Autour de moi, ils avaient écouté en silence. Quelqu’un demanda à voix basse :

— Jeune femme, as-tu bien récité la Légende que tu connais ?

— Qu’est-ce qui vous choque ? fis-je avec défi.

— Dans notre Légende, l’homme et la femme venaient d’un autre monde.

— Dans la mienne, ils venaient de celui-ci. Ils ont attendu pendant longtemps, jusqu’au moment où ce qu’ils appelaient « radio-activité » leur permette de revenir.

— Et voilà la Genèse, souffla Alik. Celle que je cherche depuis des années. Cet homme qui avait été modifié par les savants de son époque a débarqué ici avec une femme normale. C’était devenu un Tueur, et parmi leurs enfants et les enfants de leurs enfants, il y a eu des Tueurs… mais aussi des non-Tueurs. Les premiers, obéissant à un instinct venu du fond des âges, cherchent à se débarrasser des autres. Et ils continueront éternellement puisqu’ils ont été conçus pour cela.

— Mais alors, murmurai-je, nous ne pouvons rien faire ?

— Si fait, Clara. Toutes choses tendent vers un équilibre. Il existe très peu de vrais Tueurs. Malgré certains élans, nous ne le sommes, ni Géli ni moi. Ils finiront par être noyés dans le nombre. Il y faudra quelques centaines d’années, voilà tout.

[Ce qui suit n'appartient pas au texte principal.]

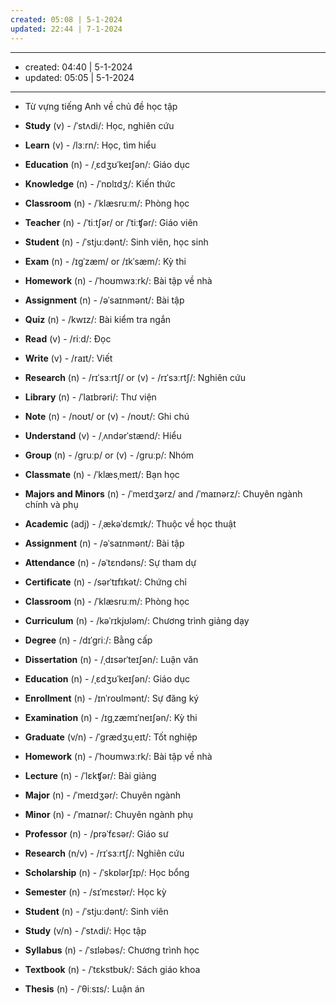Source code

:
 ```yaml
---
created: 05:08 | 5-1-2024
updated: 22:44 | 7-1-2024
---
```

- ---
- created: 04:40 | 5-1-2024
- updated: 05:05 | 5-1-2024
- ---
- Từ vựng tiếng Anh về chủ đề học tập 

- **Study** (v) - /ˈstʌdi/: Học, nghiên cứu
- **Learn** (v) - /lɜːrn/: Học, tìm hiểu
- **Education** (n) - /ˌɛdʒʊˈkeɪʃən/: Giáo dục
- **Knowledge** (n) - /ˈnɒlɪdʒ/: Kiến thức
- **Classroom** (n) - /ˈklæsruːm/: Phòng học
- **Teacher** (n) - /ˈtiːtʃər/ or /ˈtiːʧər/: Giáo viên
- **Student** (n) - /ˈstjuːdənt/: Sinh viên, học sinh
- **Exam** (n) - /ɪɡˈzæm/ or /ɪkˈsæm/: Kỳ thi
- **Homework** (n) - /ˈhoʊmwɜːrk/: Bài tập về nhà
- **Assignment** (n) - /əˈsaɪnmənt/: Bài tập
- **Quiz** (n) - /kwɪz/: Bài kiểm tra ngắn
- **Read** (v) - /riːd/: Đọc
- **Write** (v) - /raɪt/: Viết
- **Research** (n) - /rɪˈsɜːrtʃ/ or (v) - /rɪˈsɜːrtʃ/: Nghiên cứu
- **Library** (n) - /ˈlaɪbrəri/: Thư viện
- **Note** (n) - /noʊt/ or (v) - /noʊt/: Ghi chú
- **Understand** (v) - /ˌʌndərˈstænd/: Hiểu
- **Group** (n) - /ɡruːp/ or (v) - /ɡruːp/: Nhóm
- **Classmate** (n) - /ˈklæsˌmeɪt/: Bạn học

- **Majors and Minors** (n) - /ˈmeɪdʒərz/ and /ˈmaɪnərz/: Chuyên ngành chính và phụ
- **Academic** (adj) - /ˌækəˈdɛmɪk/: Thuộc về học thuật
- **Assignment** (n) - /əˈsaɪnmənt/: Bài tập
- **Attendance** (n) - /əˈtɛndəns/: Sự tham dự
- **Certificate** (n) - /sərˈtɪfɪkət/: Chứng chỉ
- **Classroom** (n) - /ˈklæsruːm/: Phòng học
- **Curriculum** (n) - /kəˈrɪkjʊləm/: Chương trình giảng dạy
- **Degree** (n) - /dɪˈɡriː/: Bằng cấp
- **Dissertation** (n) - /ˌdɪsərˈteɪʃən/: Luận văn
- **Education** (n) - /ˌɛdʒʊˈkeɪʃən/: Giáo dục
- **Enrollment** (n) - /ɪnˈroʊlmənt/: Sự đăng ký
- **Examination** (n) - /ɪɡˌzæmɪˈneɪʃən/: Kỳ thi
- **Graduate** (v/n) - /ˈɡrædʒuˌeɪt/: Tốt nghiệp
- **Homework** (n) - /ˈhoʊmwɜːrk/: Bài tập về nhà
- **Lecture** (n) - /ˈlɛkʧər/: Bài giảng
- **Major** (n) - /ˈmeɪdʒər/: Chuyên ngành
- **Minor** (n) - /ˈmaɪnər/: Chuyên ngành phụ
- **Professor** (n) - /prəˈfɛsər/: Giáo sư
- **Research** (n/v) - /rɪˈsɜːrtʃ/: Nghiên cứu
- **Scholarship** (n) - /ˈskɒlərʃɪp/: Học bổng
- **Semester** (n) - /sɪˈmɛstər/: Học kỳ
- **Student** (n) - /ˈstjuːdənt/: Sinh viên
- **Study** (v/n) - /ˈstʌdi/: Học tập
- **Syllabus** (n) - /ˈsɪləbəs/: Chương trình học
- **Textbook** (n) - /ˈtɛkstbʊk/: Sách giáo khoa
- **Thesis** (n) - /ˈθiːsɪs/: Luận án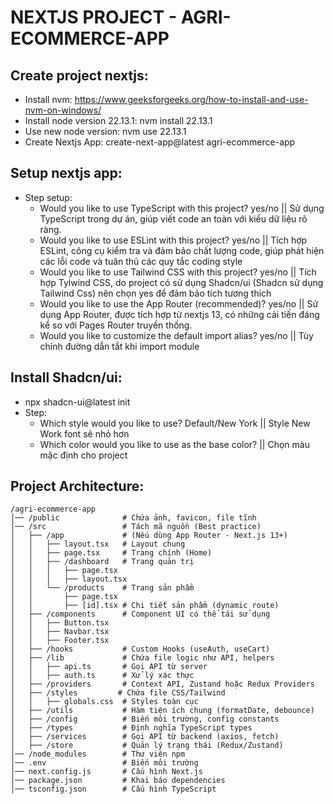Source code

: # NEXTJS PROJECT - AGRI-ECOMMERCE-APP

## Create project nextjs:
- Install nvm: https://www.geeksforgeeks.org/how-to-install-and-use-nvm-on-windows/
- Install node version 22.13.1: nvm install 22.13.1
- Use new node version: nvm use 22.13.1
- Create Nextjs App: create-next-app@latest agri-ecommerce-app

## Setup nextjs app:
- Step setup:
  - Would you like to use TypeScript with this project? yes/no  || Sử dụng TypeScript trong dự án, giúp viết code an toàn với kiểu dữ liệu rõ ràng.
  - Would you like to use ESLint with this project? yes/no   || Tích hợp ESLint, công cụ kiểm tra và đảm bảo chất lượng code, giúp phát hiện các lỗi code và tuân thủ các quy tắc coding style
  - Would you like to use Tailwind CSS with this project? yes/no   || Tích hợp Tylwind CSS, do project có sử dụng Shadcn/ui (Shadcn sử dụng Tailwind Css) nên chọn yes để đảm bảo tích tương thích
  - Would you like to use the App Router (recommended)? yes/no   || Sử dụng App Router, được tích hợp từ nextjs 13, có những cải tiến đáng kể so với Pages Router truyền thống.
  - Would you like to customize the default import alias? yes/no  || Tùy chỉnh đường dẫn tắt khi import module

## Install Shadcn/ui:
- npx shadcn-ui@latest init
- Step:
  - Which style would you like to use? Default/New York   || Style New Work font sẽ nhỏ hơn
  - Which color would you like to use as the base color?     || Chọn màu mặc định cho project

## Project Architecture: 
```
/agri-ecommerce-app
│── /public              # Chứa ảnh, favicon, file tĩnh
│── /src                 # Tách mã nguồn (Best practice)
│   ├── /app             # (Nếu dùng App Router - Next.js 13+)
│   │   ├── layout.tsx   # Layout chung
│   │   ├── page.tsx     # Trang chính (Home)
│   │   ├── /dashboard   # Trang quản trị
│   │   │   ├── page.tsx
│   │   │   ├── layout.tsx
│   │   └── /products    # Trang sản phẩm
│   │       ├── page.tsx
│   │       ├── [id].tsx # Chi tiết sản phẩm (dynamic route)
│   ├── /components      # Component UI có thể tái sử dụng
│   │   ├── Button.tsx
│   │   ├── Navbar.tsx
│   │   ├── Footer.tsx
│   ├── /hooks           # Custom Hooks (useAuth, useCart)
│   ├── /lib             # Chứa file logic như API, helpers
│   │   ├── api.ts       # Gọi API từ server
│   │   ├── auth.ts      # Xử lý xác thực
│   ├── /providers       # Context API, Zustand hoặc Redux Providers
│   ├── /styles         # Chứa file CSS/Tailwind
│   │   ├── globals.css  # Styles toàn cục
│   ├── /utils           # Hàm tiện ích chung (formatDate, debounce)
│   ├── /config          # Biến môi trường, config constants
│   ├── /types           # Định nghĩa TypeScript types
│   ├── /services        # Gọi API từ backend (axios, fetch)
│   ├── /store           # Quản lý trạng thái (Redux/Zustand)
│── /node_modules        # Thư viện npm
│── .env                 # Biến môi trường
│── next.config.js       # Cấu hình Next.js
│── package.json         # Khai báo dependencies
│── tsconfig.json        # Cấu hình TypeScript
```
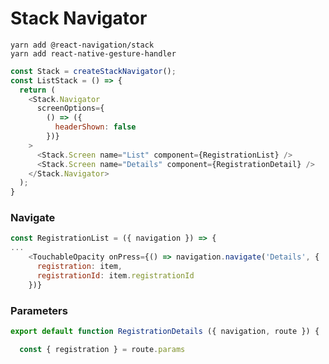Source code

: # Stack Navigator

    yarn add @react-navigation/stack 
    yarn add react-native-gesture-handler
    
```javascript
const Stack = createStackNavigator();
const ListStack = () => {
  return (
    <Stack.Navigator
      screenOptions={
        () => ({
          headerShown: false
        })}
    >
      <Stack.Screen name="List" component={RegistrationList} />
      <Stack.Screen name="Details" component={RegistrationDetail} />
    </Stack.Navigator>
  );
}
```

### Navigate

```javascript
const RegistrationList = ({ navigation }) => {
...
    <TouchableOpacity onPress={() => navigation.navigate('Details', {
      registration: item,
      registrationId: item.registrationId
    })}
```

### Parameters 

```javascript
export default function RegistrationDetails ({ navigation, route }) {

  const { registration } = route.params

```
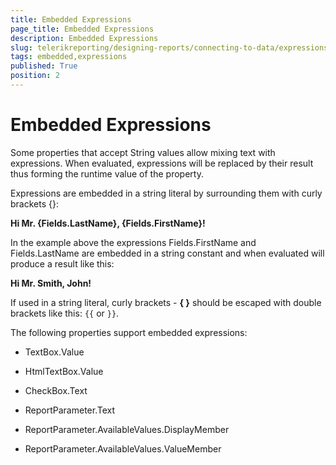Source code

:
 ```yaml
---
title: Embedded Expressions
page_title: Embedded Expressions 
description: Embedded Expressions
slug: telerikreporting/designing-reports/connecting-to-data/expressions/using-expressions/embedded-expressions
tags: embedded,expressions
published: True
position: 2
---
```


# Embedded Expressions

Some properties that accept String values allow mixing text with expressions. When evaluated, expressions will be replaced by their result thus forming the runtime value of the property.

Expressions are embedded in a string literal by surrounding them with curly brackets {}:

__Hi Mr. {Fields.LastName}, {Fields.FirstName}!__ 

In the example above the expressions Fields.FirstName and Fields.LastName are embedded in a string constant and when evaluated will produce a result like this:

__Hi Mr. Smith, John!__ 

If used in a string literal, curly brackets - __{ }__ should be escaped with double brackets like this: `{{`  or `}}`.

The following properties support embedded expressions:

* TextBox.Value

* HtmlTextBox.Value

* CheckBox.Text

* ReportParameter.Text

* ReportParameter.AvailableValues.DisplayMember

* ReportParameter.AvailableValues.ValueMember

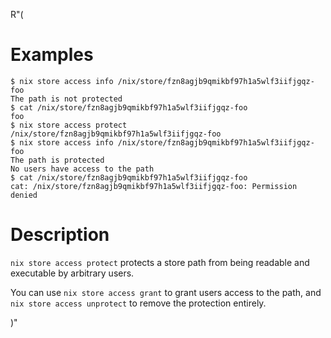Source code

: R"(
# Examples

```console
$ nix store access info /nix/store/fzn8agjb9qmikbf97h1a5wlf3iifjgqz-foo
The path is not protected
$ cat /nix/store/fzn8agjb9qmikbf97h1a5wlf3iifjgqz-foo
foo
$ nix store access protect /nix/store/fzn8agjb9qmikbf97h1a5wlf3iifjgqz-foo
$ nix store access info /nix/store/fzn8agjb9qmikbf97h1a5wlf3iifjgqz-foo
The path is protected
No users have access to the path
$ cat /nix/store/fzn8agjb9qmikbf97h1a5wlf3iifjgqz-foo
cat: /nix/store/fzn8agjb9qmikbf97h1a5wlf3iifjgqz-foo: Permission denied
```

# Description

`nix store access protect` protects a store path from being readable and executable by arbitrary users.

You can use `nix store access grant` to grant users access to the path, and `nix store access unprotect` to remove the protection entirely.

)"
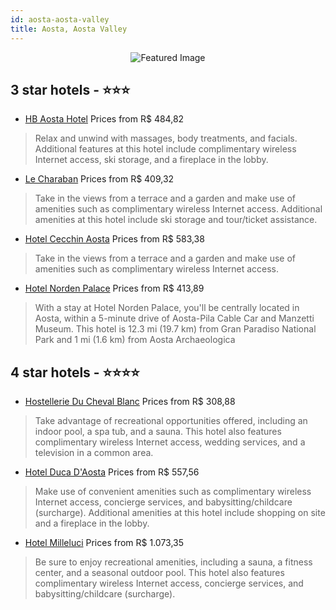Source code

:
 ```yaml
---
id: aosta-aosta-valley
title: Aosta, Aosta Valley
---
```


<center><img src="https://i.travelapi.com/hotels/6000000/5560000/5556000/5555919/635206d2_z.jpg" alt="Featured Image" /></center>


##  3 star hotels - ⭐️⭐️⭐️

-    [HB Aosta Hotel](https://us.hurb.com/hotels/aosta/hb-aosta-hotel-JNP-JP103540?cmp=18055) Prices from R$ 484,82
   > Relax and unwind with massages, body treatments, and facials. Additional features at this hotel include complimentary wireless Internet access, ski storage, and a fireplace in the lobby.
-    [Le Charaban](https://us.hurb.com/hotels/aosta/le-charaban-JNP-JP977331?cmp=18055) Prices from R$ 409,32
   > Take in the views from a terrace and a garden and make use of amenities such as complimentary wireless Internet access. Additional amenities at this hotel include ski storage and tour/ticket assistance.
-    [Hotel Cecchin Aosta](https://us.hurb.com/hotels/aosta/hotel-cecchin-aosta-JNP-JP931413?cmp=18055) Prices from R$ 583,38
   > Take in the views from a terrace and a garden and make use of amenities such as complimentary wireless Internet access.
-    [Hotel Norden Palace](https://us.hurb.com/hotels/aosta/hotel-norden-palace-JNP-JP148715?cmp=18055) Prices from R$ 413,89
   > With a stay at Hotel Norden Palace, you'll be centrally located in Aosta, within a 5-minute drive of Aosta-Pila Cable Car and Manzetti Museum. This hotel is 12.3 mi (19.7 km) from Gran Paradiso National Park and 1 mi (1.6 km) from Aosta Archaeologica

##  4 star hotels - ⭐️⭐️⭐️⭐️

-    [Hostellerie Du Cheval Blanc](https://us.hurb.com/hotels/aosta/hostellerie-du-cheval-blanc-JNP-JP112735?cmp=18055) Prices from R$ 308,88
   > Take advantage of recreational opportunities offered, including an indoor pool, a spa tub, and a sauna. This hotel also features complimentary wireless Internet access, wedding services, and a television in a common area.
-    [Hotel Duca D'Aosta](https://us.hurb.com/hotels/aosta/hotel-duca-d-aosta-JNP-JP321461?cmp=18055) Prices from R$ 557,56
   > Make use of convenient amenities such as complimentary wireless Internet access, concierge services, and babysitting/childcare (surcharge). Additional amenities at this hotel include shopping on site and a fireplace in the lobby.
-    [Hotel Milleluci](https://us.hurb.com/hotels/aosta/hotel-milleluci-JNP-JP799937?cmp=18055) Prices from R$ 1.073,35
   > Be sure to enjoy recreational amenities, including a sauna, a fitness center, and a seasonal outdoor pool. This hotel also features complimentary wireless Internet access, concierge services, and babysitting/childcare (surcharge).
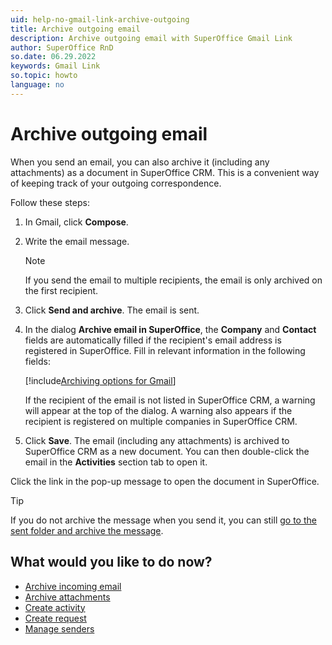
 ```yaml
---
uid: help-no-gmail-link-archive-outgoing
title: Archive outgoing email
description: Archive outgoing email with SuperOffice Gmail Link
author: SuperOffice RnD
so.date: 06.29.2022
keywords: Gmail Link
so.topic: howto
language: no
---
```


# Archive outgoing email

When you send an email, you can also archive it (including any attachments) as a document in SuperOffice CRM. This is a convenient way of keeping track of your outgoing correspondence.

Follow these steps:

1. In Gmail, click **Compose**.

2. Write the email message.

    > [!NOTE]
    > If you send the email to multiple recipients, the email is only archived on the first recipient.

3. Click **Send and archive**. The email is sent.

4. In the dialog **Archive email in SuperOffice**, the **Company** and **Contact** fields are automatically filled if the recipient's email address is registered in SuperOffice. Fill in relevant information in the following fields:

    [!include[Archiving options for Gmail](includes/gmail-archiving-options.md)]

    If the recipient of the email is not listed in SuperOffice CRM, a warning will appear at the top of the dialog. A warning also appears if the recipient is registered on multiple companies in SuperOffice CRM.

5. Click **Save**. The email (including any attachments) is archived to SuperOffice CRM as a new document. You can then double-click the email in the **Activities** section tab to open it.

Click the link in the pop-up message to open the document in SuperOffice.

> [!TIP]
> If you do not archive the message when you send it, you can still [go to the sent folder and archive the message][3].

## What would you like to do now?

* [Archive incoming email][3]
* [Archive attachments][4]
* [Create activity][5]
* [Create request][6]
* [Manage senders][1]

<!-- Referenced links -->
[1]: manage-senders.md
[3]: email-archive-incoming.md
[4]: archive-attachments.md
[5]: archive-emails-as-activities.md
[6]: archive-emails-as-requests.md

<!-- Referenced images -->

« Voilà tout ! »… Des centaines d’années, alors qu’un seul Tueur et ses ayatolls, pendant ce temps, sacrifieraient des centaines et des centaines de villages !

Mais je ne répondis rien. Je ne voulais faire aucune peine à Alik, ni à Géli. J’entrai dans l’étrange engin qui avait ramené sur Terre le premier homme et la première femme sans intervention divine. À vrai dire, je ne cherchais rien de précis.

Dans ma Légende, j’avais omis certaines phrases. Même chez moi, autrefois, je les avais volontairement omises parce qu’elles contenaient des indications pour tuer et que, sans en avoir véritablement horreur, je détestais donner la mort, même aux serpents et aux araignées. Je n’étais pas une Tueuse, ni une limace ni un ayatoll. Peut-être préfigurais-je ces Humains à venir dans quelques centaines d’années, dont venait de parler Alik.

Mais j’eus beau regarder de tous côtés, je ne vis rien qui ressemblât à une arme terrifiante capable de tuer des milliers d’ennemis. J’avais idée qu’elles auraient pu nous servir avant longtemps… Je n’en découvris aucune.